The word 'capilla' means hair in Latin. If the tube is as thin as a hair,the rise would be very large for a liquid with an acute angle of contact. This type of tube is known as a capillary tube.
Consider a vertical capillary tube of circular cross-section (radius $a$) inserted into an open vessel of water. The contact angle $\theta$ between water and glass is acute $(\theta < 90^{\circ})$. Thus,the surface of the water in the capillary is concave. This implies a pressure difference between the two sides of the top surface.

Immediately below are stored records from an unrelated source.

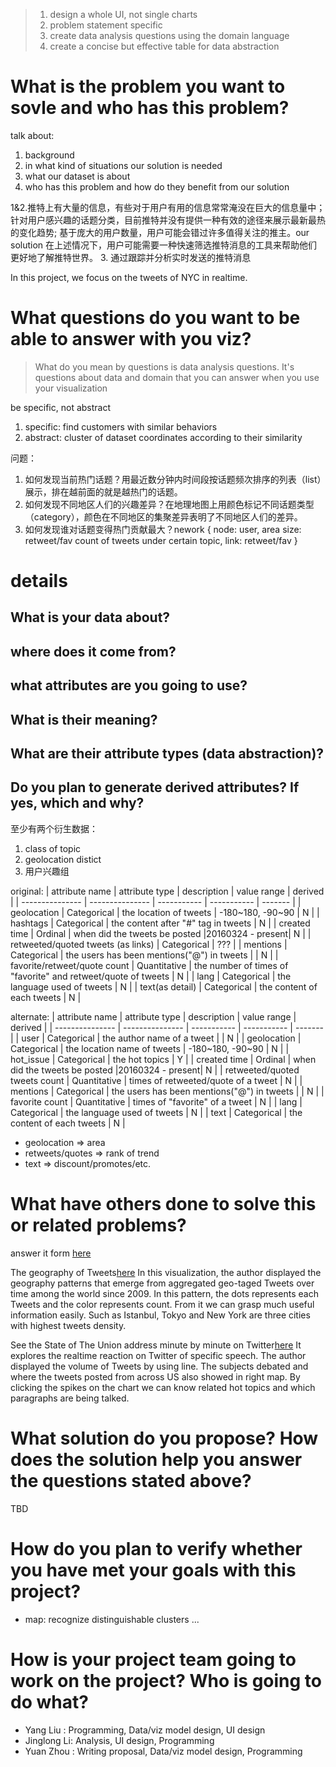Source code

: > 1. design a whole UI, not single charts
> 2. problem statement specific
> 3. create data analysis questions using the domain language
> 4. create a concise but effective table for data abstraction

# What is the problem you want to sovle and who has this problem?
talk about:
1. background  
2. in what kind of situations our solution is needed  
3. what our dataset is about  
4. who has this problem and how do they benefit from our solution  

1&2.推特上有大量的信息，有些对于用户有用的信息常常淹没在巨大的信息量中； 针对用户感兴趣的话题分类，目前推特并没有提供一种有效的途径来展示最新最热的变化趋势; 基于庞大的用户数量，用户可能会错过许多值得关注的推主。our solution 在上述情况下，用户可能需要一种快速筛选推特消息的工具来帮助他们更好地了解推特世界。
3. 通过跟踪并分析实时发送的推特消息

In this project, we focus on the tweets of NYC in realtime. 

# What questions do you want to be able to answer with you viz?

> What do you mean by questions is data analysis questions. It's questions about data and domain that you can answer when you use your visualization

be specific, not abstract

1. specific: find customers with similar behaviors
2. abstract: cluster of dataset coordinates according to their similarity

问题：

1. 如何发现当前热门话题？用最近数分钟内时间段按话题频次排序的列表（list）展示，排在越前面的就是越热门的话题。
2. 如何发现不同地区人们的兴趣差异？在地理地图上用颜色标记不同话题类型（category），颜色在不同地区的集聚差异表明了不同地区人们的差异。
3. 如何发现谁对话题变得热门贡献最大？nework { node: user, area size: retweet/fav count of tweets under certain topic, link: retweet/fav }

# details
## What is your data about?
## where does it come from?
## what attributes are you going to use?
## What is their meaning?
## What are their attribute types (data abstraction)?
## Do you plan to generate derived attributes? If yes, which and why?
至少有两个衍生数据：

1. class of topic
2. geolocation distict
3. 用户兴趣组

original:
| attribute name  | attribute type  | description | value range | derived |
| --------------- | --------------- | ----------- | ----------- | ------- |
| geolocation  | Categorical  | the location of tweets | -180~180, -90~90 | N |
| hashtags  | Categorical  | the content after "#" tag in tweets | N |
| created time | Ordinal | when did the tweets be posted |20160324 - present| N  |
| retweeted/quoted tweets (as links) | Categorical | ??? |
| mentions | Categorical | the users has been mentions("@") in tweets |  | N |
| favorite/retweet/quote count | Quantitative | the number of times of "favorite" and retweet/quote of tweets | N |
| lang | Categorical | the language used of tweets | N |
| text(as detail) | Categorical | the content of each tweets | N |

alternate:
| attribute name  | attribute type  | description | value range | derived |
| --------------- | --------------- | ----------- | ----------- | ------- |
| user | Categorical  | the author name of a tweet |  | N |
| geolocation  | Categorical  | the location name of tweets | -180~180, -90~90 | N |
| hot_issue  | Categorical  | the hot topics | Y |
| created time | Ordinal | when did the tweets be posted |20160324 - present| N |
| retweeted/quoted tweets count | Quantitative | times of retweeted/quote of a tweet | N |
| mentions | Categorical | the users has been mentions("@") in tweets |  | N |
| favorite count | Quantitative | times of "favorite" of a tweet | N |
| lang | Categorical | the language used of tweets | N |
| text | Categorical | the content of each tweets | N |


- geolocation => area
- retweets/quotes => rank of trend
- text => discount/promotes/etc.


# What have others done to solve this or related problems?
answer it form [here](https://interactive.twitter.com/)

The geography of Tweets[here](https://blog.twitter.com/2013/the-geography-of-tweets)
In this visualization, the author displayed the geography patterns that emerge from aggregated geo-taged Tweets over time among the world since 2009. In this pattern, the dots represents each Tweets and the color represents count. From it we can grasp much useful information easily. Such as Istanbul, Tokyo and New York are three cities with highest tweets density.

See the State of The Union address minute by minute on Twitter[here](http://twitter.github.io/interactive/sotu2015/#p1)
It explores the realtime reaction on Twitter of specific speech. The author displayed the volume of Tweets by using line. The subjects debated and where the tweets posted from across US also showed in right map. By clicking the spikes on the chart we can know related hot topics and which paragraphs are being talked.

# What solution do you propose? How does the solution help you answer the questions stated above?
TBD

# How do you plan to verify whether you have met your goals with this project?
- map: recognize distinguishable clusters
... 

# How is your project team going to work on the project? Who is going to do what?

- Yang Liu : Programming, Data/viz model design, UI design
- Jinglong Li: Analysis, UI design, Programming
- Yuan Zhou : Writing proposal, Data/viz model design, Programming
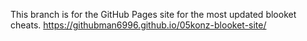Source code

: This branch is for the GitHub Pages site for the most updated blooket cheats.
 https://githubman6996.github.io/05konz-blooket-site/
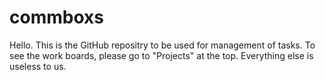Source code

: # commboxs

Hello. This is the GitHub repositry to be used for management of tasks. To see the work boards, please go to "Projects" at the top. Everything else is useless to us.
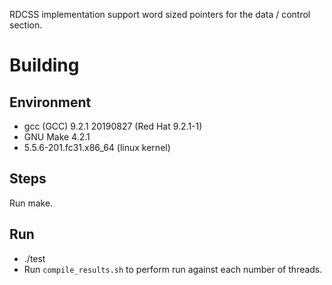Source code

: RDCSS implementation support word sized pointers for the data / control section.

# Building

## Environment
- gcc (GCC) 9.2.1 20190827 (Red Hat 9.2.1-1)
- GNU Make 4.2.1
- 5.5.6-201.fc31.x86_64 (linux kernel)

## Steps
Run make.

## Run
* ./test
* Run `compile_results.sh` to perform run against each number of threads.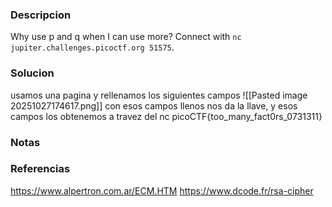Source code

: ### Descripcion
Why use p and q when I can use more? Connect with `nc jupiter.challenges.picoctf.org 51575`.

### Solucion
usamos una pagina y rellenamos los siguientes campos
![[Pasted image 20251027174617.png]]
con esos campos llenos nos da la llave, y esos campos los obtenemos a travez del nc
picoCTF{too_many_fact0rs_0731311}

### Notas


### Referencias
https://www.alpertron.com.ar/ECM.HTM
https://www.dcode.fr/rsa-cipher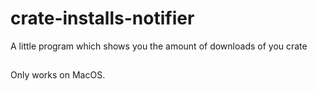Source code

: # crate-installs-notifier
A little program which shows you the amount of downloads of you crate

##
Only works on MacOS.
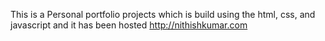 This is a Personal portfolio projects which is build using the html, css, and javascript and it has been hosted http://nithishkumar.com

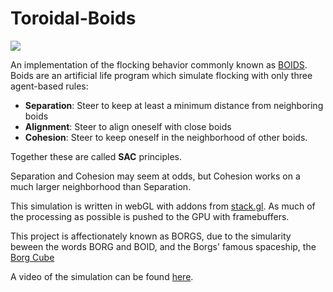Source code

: # Toroidal-Boids
![](Toroidal_Boids_preview.gif)

An implementation of the flocking behavior commonly known as [BOIDS](https://en.wikipedia.org/wiki/Boids). Boids are an artificial life program which simulate flocking with only three agent-based rules:

* **Separation**: Steer to keep at least a minimum distance from neighboring boids
* **Alignment**: Steer to align oneself with close boids
* **Cohesion**: Steer to keep oneself in the neighborhood of other boids.

Together these are called **SAC** principles.

Separation and Cohesion may seem at odds, but Cohesion works on a much larger neighborhood than Separation.

This simulation is written in webGL with addons from [stack.gl](stack.gl). As much of the processing as possible is pushed to the GPU with framebuffers.

This project is affectionately known as BORGS, due to the simularity beween the words BORG and BOID, and the Borgs' famous spaceship, the [Borg Cube](https://www.startrek.com/database_article/borg-cube)

A video of the simulation can be found [here](https://youtu.be/FO2auCMscuQ).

$P_{i} - P_{0} = \frac{2S}{r}$,where $r$ is the radius of the meniscus ...$(1)$
From the geometry,$\cos \theta = \frac{a}{r}$,therefore $r = \frac{a}{\cos \theta}$ ...$(2)$
Substituting equation $(2)$ into $(1)$:
$P_{i} - P_{0} = \frac{2S \cos \theta}{a}$ ...$(3)$
At the same horizontal level as the free surface of the liquid in the vessel,the pressure inside the tube must be equal to the atmospheric pressure $P_{0}$.
Thus,$P_{0} = P_{i} + h \rho g$,where $h$ is the height of the liquid column,$\rho$ is the density of the liquid,and $g$ is the acceleration due to gravity.
$P_{0} - P_{i} = h \rho g$
Comparing this with equation $(3)$,we get:
$h \rho g = \frac{2S \cos \theta}{a}$
Therefore,the height of the liquid rise is:
$h = \frac{2S \cos \theta}{a \rho g}$